After a few minutes of holding one another Jade finally eased her grip on Tori and turned back to the door, trying a few times to open it but not getting any results, Tori could see the fear in Jade's eyes as tears ran down her cheeks as she desperately tried to open the door.

"Jade that's enough... let go..." Tori took Jade's hand away from the door handle and held it close, "she'll be okay, we can try again tomorrow" Tori reassured her, still wanting to kick the door but thinking better of it.

Jade on the other hand wasn't ready to accept defeat but felt like she had no choice, again hugging Tori tightly and sobbing into her chest.

To both girls surprise they heard a slight thud on the other side of the door, they quickly exchanged a look and both knocked the door, yelling out "Cat!" hoping to hear her.

"Alright that tears it!" Jade yelled surprising Tori, "move!" she yelled again pretty much throwing Tori out of the way, taking a few steps back.

"Cat! this is your final chance! if you don't open this door right now I'm kicking it down! understand?"

"I'm going to count to five and then I'm coming in there whether you like it or not!" Tori watched from beside the door as Jade began to count

"One..." nothing

"Two..." nothing

"Three..." nothing

"Four..." nothing

"Five!" Jade yelled and without warning went straight for the door, kicking with all her might, the door swung open and Jade stood in the doorway in silence, Tori quickly moved behind her to get a look over her shoulder

But at that moment their worst nightmares became a reality as they realised

The room was empty.

* * *

 **Well, well well... I hope you enjoyed that :)**

 **Until next time**


	8. Last Chance

**And we're back**

 **Once again, huge apologies for the almost month long wait between chapters, my laptop seems to be on its last legs and constantly needs rebooting, for now though I'll have to make do with that**

 **And also there are other things occupying most of my time as of late so every time I consider doing some writing something keeps me from it**

 **But nevertheless, thank you for being patient with me and I hope you enjoy**

* * *

 ***No P.O.V***

"She's not in here" Jade said, in a defeated tone, "what the hell do you mean she's not in here?" Tori yelled following Jade into the room, they had both seen that the room was 'empty' from the door way but even then there was still hope, maybe Cat had been hiding in the closet or the bathroom or even under her bed, but the more the girls looked and didn't find anything, the more the optimism drained out of them.
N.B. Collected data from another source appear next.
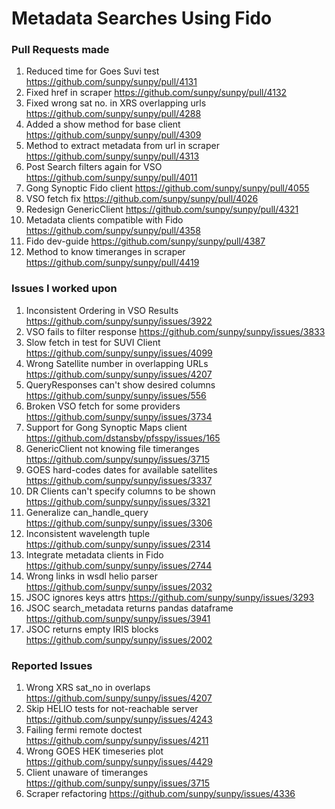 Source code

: # Metadata Searches Using Fido


### Pull Requests made
1. Reduced time for Goes Suvi test https://github.com/sunpy/sunpy/pull/4131
2. Fixed href in scraper https://github.com/sunpy/sunpy/pull/4132
3. Fixed wrong sat no. in XRS overlapping urls https://github.com/sunpy/sunpy/pull/4288
4. Added a show method for base client https://github.com/sunpy/sunpy/pull/4309
5. Method to extract metadata from url in scraper https://github.com/sunpy/sunpy/pull/4313
6. Post Search filters again for VSO https://github.com/sunpy/sunpy/pull/4011
7. Gong Synoptic Fido client https://github.com/sunpy/sunpy/pull/4055
8. VSO fetch fix https://github.com/sunpy/sunpy/pull/4026
9. Redesign GenericClient https://github.com/sunpy/sunpy/pull/4321
10. Metadata clients compatible with Fido https://github.com/sunpy/sunpy/pull/4358
11. Fido dev-guide https://github.com/sunpy/sunpy/pull/4387
12. Method to know timeranges in scraper https://github.com/sunpy/sunpy/pull/4419

### Issues I worked upon
1. Inconsistent Ordering in VSO Results https://github.com/sunpy/sunpy/issues/3922
2. VSO fails to filter response https://github.com/sunpy/sunpy/issues/3833
3. Slow fetch in test for SUVI Client https://github.com/sunpy/sunpy/issues/4099
4. Wrong Satellite number in overlapping URLs https://github.com/sunpy/sunpy/issues/4207
5. QueryResponses can't show desired columns https://github.com/sunpy/sunpy/issues/556
6. Broken VSO fetch for some providers https://github.com/sunpy/sunpy/issues/3734
7. Support for Gong Synoptic Maps client https://github.com/dstansby/pfsspy/issues/165
8. GenericClient not knowing file timeranges https://github.com/sunpy/sunpy/issues/3715
9. GOES hard-codes dates for available satellites https://github.com/sunpy/sunpy/issues/3337
10. DR Clients can't specify columns to be shown https://github.com/sunpy/sunpy/issues/3321
11. Generalize can_handle_query https://github.com/sunpy/sunpy/issues/3306
12. Inconsistent wavelength tuple https://github.com/sunpy/sunpy/issues/2314
13. Integrate metadata clients in Fido https://github.com/sunpy/sunpy/issues/2744
14. Wrong links in wsdl helio parser https://github.com/sunpy/sunpy/issues/2032
15. JSOC ignores keys attrs https://github.com/sunpy/sunpy/issues/3293
16. JSOC search_metadata returns pandas dataframe https://github.com/sunpy/sunpy/issues/3941
17. JSOC returns empty IRIS blocks https://github.com/sunpy/sunpy/issues/2002

### Reported Issues
1. Wrong XRS sat_no in overlaps https://github.com/sunpy/sunpy/issues/4207
2. Skip HELIO tests for not-reachable server https://github.com/sunpy/sunpy/issues/4243
3. Failing fermi remote doctest https://github.com/sunpy/sunpy/issues/4211
4. Wrong GOES HEK timeseries plot https://github.com/sunpy/sunpy/issues/4429
5. Client unaware of timeranges https://github.com/sunpy/sunpy/issues/3715
6. Scraper refactoring https://github.com/sunpy/sunpy/issues/4336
"How could we be so f*cking stupid!" Jade yelled sitting down on Cat's bed, which had been left unattended for so long it was beginning to gather a thin layer of dust, as was everything else in Cat's room, Jade looked at Cat's pillow, imagining her laying there in bed sound asleep as peaceful as ever, remembering all the times Jade had spent the night at Cat's with the pair forced to share a bed, Jade would act as though she didn't want to and tried to push Cat out but inwardly she always wanted Cat to push back a little and stay with her, and every time Jade woke up before Cat she'd watch Cat sleep, so peacefully and so beautiful, for a minute anyway before she'd yell and wake Cat up screaming.

With tears in her eyes and clenched fists Jade grabbed the pillow and threw it aside, hitting Tori in the face who herself was lost in thought looking around Cat's room, remembering all the time she had spent here with Cat, practicing songs, writing homework, rehearsing a dance routine or a play routine, sharing a laugh, cuddling, spending the night together and everything else, Tori even remembered the time she and Cat spent a good five hours playing monopoly together, well I mean with the way Cat absolutely destroyed Tori and left her bankrupt, how could she forget?

"Thanks for that" Tori giggled holding the pillow in her hands, she could smell Cat on it and she found herself lost in a bit of a daze once more holding the pillow, but when she looked at Jade she saw someone who really needed a friend, Jade was sitting in silence with tears and makeup running down her face.  
Tori quickly moved to sit beside Jade on the bed, leaving the pillow across both of their laps, putting her arm around Jade who for the first time in her life, Tori saw genuine fear in, not average "afraid of spiders or afraid of heights" kind of fear, more like a "she might actually be dead" kind of fear, and Tori felt the exact same way, the empty feeling in her stomach and the thoughts rushing through her mind were too much for the girl to handle and she found herself silently hugging Jade as the pair sobbed on Cat's bed

* * *

 ***Cat's P.O.V***

Two days left.

I have two days to land some sort of a job or I'll officially be out of time and will officially be homeless.

Derrick had done his utmost to help me, searching high and low for job openings, sending off applications for me, even putting in a reference on my behalf, but every time we tried we got the same response, "too young, not enough experience, blah blah blah" and it was driving me insane.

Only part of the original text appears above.